The last time Giles had called for a recount was when his opponent was Major Alex Fisher, and on that occasion Giles had won by just four votes, and only after three recounts. It had been a dirty, personal campaign from beginning to end, with Giles’s ex-wife Lady Virginia entering the fray when she came down to Bristol to support the major, who she described as “an honest and decent man.”

Now, fifteen years later, Giles was facing a rerun against the same opponent, and talk of another divorce. Gwyneth, thank heavens, had made it clear that she would not be filing papers until after the election, and although she had no intention of visiting the constituency, she would not be suggesting that anyone should vote for Fisher.

“Thank the Lord for small mercies” was all Griff Haskins had to say. He didn’t raise the subject again.

When the prime minister asked the Queen to dissolve Parliament on 29 May 1970, Giles returned to Bristol the following day to begin the three-week election campaign. As he took to the streets and started canvassing, he was pleasantly surprised by the welcome he received, and by how few people raised the subject of Berlin, or asked where his wife was. The British are not a judgemental lot, Griff observed, although Giles didn’t admit to his agent that Karin was rarely out of his thoughts. He wrote to her every night, just before going to bed and, like a schoolboy, eagerly checked the post each morning. But there was never an envelope with an East German stamp on it.

Emma, Harry, and Seb, plus the redoubtable Labour Party stalwart Miss Parish, who had taken three weeks off work as she did for every election campaign, regularly accompanied Giles when he was out canvassing. Emma dealt with those women who expressed their doubts about Giles following his resignation from the Cabinet, while Seb concentrated on the eighteen-year-olds, who would be voting for the first time.
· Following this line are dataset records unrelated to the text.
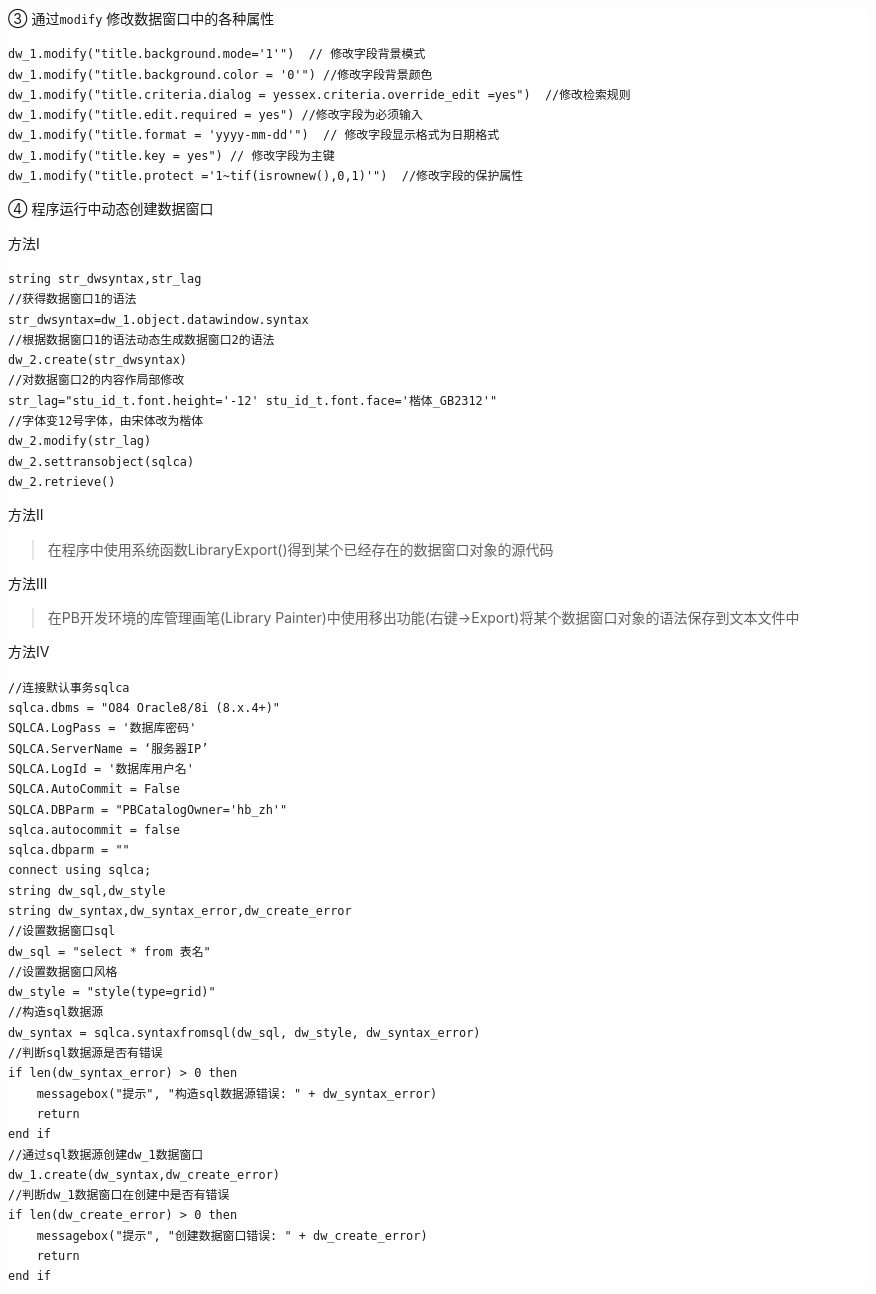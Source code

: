     

③ 通过`modify` 修改数据窗口中的各种属性

    dw_1.modify("title.background.mode='1'")  // 修改字段背景模式
    dw_1.modify("title.background.color = '0'") //修改字段背景颜色
    dw_1.modify("title.criteria.dialog = yessex.criteria.override_edit =yes")  //修改检索规则
    dw_1.modify("title.edit.required = yes") //修改字段为必须输入
    dw_1.modify("title.format = 'yyyy-mm-dd'")  // 修改字段显示格式为日期格式
    dw_1.modify("title.key = yes") // 修改字段为主键
    dw_1.modify("title.protect ='1~tif(isrownew(),0,1)'")  //修改字段的保护属性
    

④ 程序运行中动态创建数据窗口

方法Ⅰ

    string str_dwsyntax,str_lag
    //获得数据窗口1的语法
    str_dwsyntax=dw_1.object.datawindow.syntax
    //根据数据窗口1的语法动态生成数据窗口2的语法
    dw_2.create(str_dwsyntax)
    //对数据窗口2的内容作局部修改
    str_lag="stu_id_t.font.height='-12' stu_id_t.font.face='楷体_GB2312'"
    //字体变12号字体，由宋体改为楷体
    dw_2.modify(str_lag)
    dw_2.settransobject(sqlca)
    dw_2.retrieve()
    

方法Ⅱ

> 在程序中使用系统函数LibraryExport()得到某个已经存在的数据窗口对象的源代码

方法Ⅲ

> 在PB开发环境的库管理画笔(Library Painter)中使用移出功能(右键→Export)将某个数据窗口对象的语法保存到文本文件中

方法Ⅳ

    //连接默认事务sqlca
    sqlca.dbms = "O84 Oracle8/8i (8.x.4+)"
    SQLCA.LogPass = '数据库密码'
    SQLCA.ServerName = ‘服务器IP’
    SQLCA.LogId = '数据库用户名'
    SQLCA.AutoCommit = False
    SQLCA.DBParm = "PBCatalogOwner='hb_zh'"
    sqlca.autocommit = false
    sqlca.dbparm = ""
    connect using sqlca;
    string dw_sql,dw_style
    string dw_syntax,dw_syntax_error,dw_create_error
    //设置数据窗口sql
    dw_sql = "select * from 表名"
    //设置数据窗口风格
    dw_style = "style(type=grid)"
    //构造sql数据源
    dw_syntax = sqlca.syntaxfromsql(dw_sql, dw_style, dw_syntax_error)
    //判断sql数据源是否有错误
    if len(dw_syntax_error) > 0 then
    	messagebox("提示", "构造sql数据源错误: " + dw_syntax_error)
    	return
    end if
    //通过sql数据源创建dw_1数据窗口
    dw_1.create(dw_syntax,dw_create_error)
    //判断dw_1数据窗口在创建中是否有错误
    if len(dw_create_error) > 0 then
    	messagebox("提示", "创建数据窗口错误: " + dw_create_error)
    	return
    end if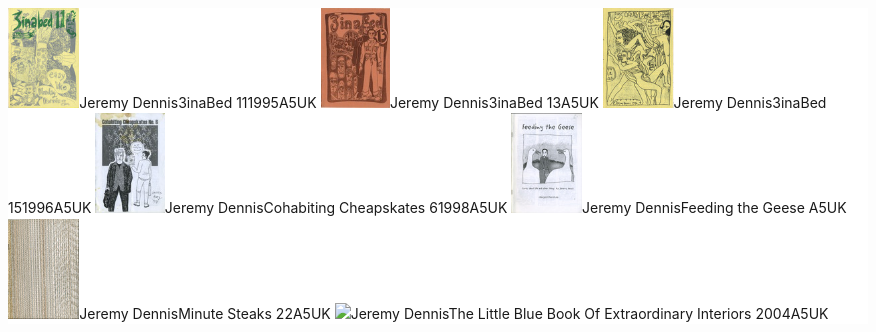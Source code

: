<tr><td><a href="../images/covers/100002_c.jpg"><img height="100" src="../images/thumbs/100002_t.jpg"></a></td><td>Jeremy Dennis</td><td>3inaBed 11</td><td>1995</td><td>A5</td><td>UK</td></tr>
<tr><td><a href="../images/covers/100296_c.jpg"><img height="100" src="../images/thumbs/100296_t.jpg"></a></td><td>Jeremy Dennis</td><td>3inaBed 13</td><td></td><td>A5</td><td>UK</td></tr>
<tr><td><a href="../images/covers/100007_c.jpg"><img height="100" src="../images/thumbs/100007_t.jpg"></a></td><td>Jeremy Dennis</td><td>3inaBed 15</td><td>1996</td><td>A5</td><td>UK</td></tr>
<tr><td><a href="../images/covers/100290_c.jpg"><img height="100" src="../images/thumbs/100290_t.jpg"></a></td><td>Jeremy Dennis</td><td>Cohabiting Cheapskates 6</td><td>1998</td><td>A5</td><td>UK</td></tr>
<tr><td><a href="../images/covers/100015_c.jpg"><img height="100" src="../images/thumbs/100015_t.jpg"></a></td><td>Jeremy Dennis</td><td>Feeding the Geese </td><td></td><td>A5</td><td>UK</td></tr>
<tr><td><a href="../images/covers/100038_c.jpg"><img height="100" src="../images/thumbs/100038_t.jpg"></a></td><td>Jeremy Dennis</td><td>Minute Steaks 22</td><td></td><td>A5</td><td>UK</td></tr>
<tr><td><a href="../images/covers/100040_c.jpg"><img height="100" src="../images/thumbs/100040_t.jpg"></a></td><td>Jeremy Dennis</td><td>The Little Blue Book Of Extraordinary Interiors </td><td>2004</td><td>A5</td><td>UK</td></tr>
But the surprise package was Harry, who proved popular on several levels. There were those constituents who wanted to know how his campaign to have Anatoly Babakov released was coming along, while others wondered what Detective Inspector Warwick would be up to next. Whenever he was asked who he’d be voting for, Harry always replied, “Like all sensible Bristolians,

I’ll be voting for my brother-in-law.”

“No, no,” said Griff firmly. “Say Giles Barrington, not your brother-in-law. ‘Brother-in-law’ isn’t on the ballot paper.”

There was a third group who thought Harry was Bristol’s answer to Cary Grant, and told him they would certainly vote for him if he was the candidate.

“I’d rather walk barefoot over hot coals,” Harry would reply, raising his hands in horror.

“Are you jealous, Mum?”

“Certainly not,” said Emma. “Most of them are middle-aged matrons who simply want to mother him.”

“As long as they vote Labour,” said Griff, “I don’t care what they want to do with him.”

* * *

“Good morning, my name is Giles Barrington, and I’m the Labour candidate for Bristol Docklands at the general election on Thursday June eighteenth. Vote Labour…”

Every morning began with a “prayer meeting” in Griff’s office, so the agent could bring the candidate and the core campaign workers up to date, before allocating them their daily tasks.

On the first Monday, Griff opened the meeting by breaking one of his golden rules.

“I think you should challenge Fisher to a debate.”

“But you’ve always said in the past that a sitting member should never acknowledge the existence of his opponents because it only gives them a platform to air their views and establish themselves as credible candidates.”

“Fisher is a credible candidate,” said Griff. “He’s got a three percent lead in the polls to prove it, and we desperately need to find some way of eating into his lead.”

“But he’ll use the occasion to launch a personal attack on me and capture cheap headlines in the press.”